[Intel-gfx] Flicker-free boot in DRM

Keith Packard keithp at keithp.com
Sat Oct 29 09:05:22 CEST 2011


Steve Langasek came over today and we hacked on the i915 driver
initialization code to try and avoid the initial mode set. I thought I'd
summarize what we found out.

 *  Ubuntu has hacked up grub2 so that it gets the boot monitor running
    in a reasonable configuration using VBE calls if possible. In
    particular, it does try to find a 32bpp mode.

    Unfortunately, this won't actually work on many machines as the BIOS
    is often missing the native mode for the panel. So, we'll often need to
    deal with situations where the BIOS has got the panel running in the
    right mode, but there's a scaler running and the pipe and plane are
    wrong.
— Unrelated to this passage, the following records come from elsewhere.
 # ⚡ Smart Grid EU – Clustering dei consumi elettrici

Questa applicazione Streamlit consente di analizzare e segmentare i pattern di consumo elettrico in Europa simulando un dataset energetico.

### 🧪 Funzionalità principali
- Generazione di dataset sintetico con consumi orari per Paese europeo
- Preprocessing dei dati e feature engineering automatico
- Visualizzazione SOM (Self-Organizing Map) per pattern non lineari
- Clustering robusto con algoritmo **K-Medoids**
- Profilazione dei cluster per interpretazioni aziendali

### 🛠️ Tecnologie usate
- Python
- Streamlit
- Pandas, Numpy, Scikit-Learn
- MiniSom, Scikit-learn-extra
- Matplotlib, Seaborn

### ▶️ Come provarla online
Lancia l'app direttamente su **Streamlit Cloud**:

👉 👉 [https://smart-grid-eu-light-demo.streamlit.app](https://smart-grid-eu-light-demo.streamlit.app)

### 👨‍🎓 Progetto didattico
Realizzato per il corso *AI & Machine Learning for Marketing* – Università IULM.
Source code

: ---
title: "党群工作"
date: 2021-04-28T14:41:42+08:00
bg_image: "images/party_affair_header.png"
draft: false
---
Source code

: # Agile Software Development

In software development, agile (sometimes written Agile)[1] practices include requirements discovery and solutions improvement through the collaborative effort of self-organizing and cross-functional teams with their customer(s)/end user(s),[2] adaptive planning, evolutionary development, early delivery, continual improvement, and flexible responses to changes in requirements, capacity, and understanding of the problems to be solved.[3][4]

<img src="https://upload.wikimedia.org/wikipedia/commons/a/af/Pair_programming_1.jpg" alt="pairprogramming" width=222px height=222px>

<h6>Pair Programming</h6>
I wonder if it's possible to change the plane/pipe/scaler
    configuration without turning the panel off and without causing any
    visible artifacts on the screen. My (limited) testing generated
    quite the visual fireworks...

 *  Would UEFI do any better? It does provide a native mode on my MBA,
    it would be nice to know if this is at all common on regular PC
    hardware that has UEFI support.

 *  I've got LVDS pulling the current mode out of the hardware, and
    nearly have eDP doing the same. eDP is a bit harder because
    computing the nominal pixel clock from the hw clock and M/N ratios
    is harder than just pulling the PLL values out.

 *  Constructing a fake drm_framebuffer is a pain; there are a million
    places that assume all kinds of things about the frame buffer on
    a crtc.

 *  DRM destroys all references to the current mode before crtc->mode_set is
    called. This makes it impossible to short-circuit pieces of mode_set
    internally. There's absolutely no reason for this; all of the
    changed data are available as parameters to the underlying functions.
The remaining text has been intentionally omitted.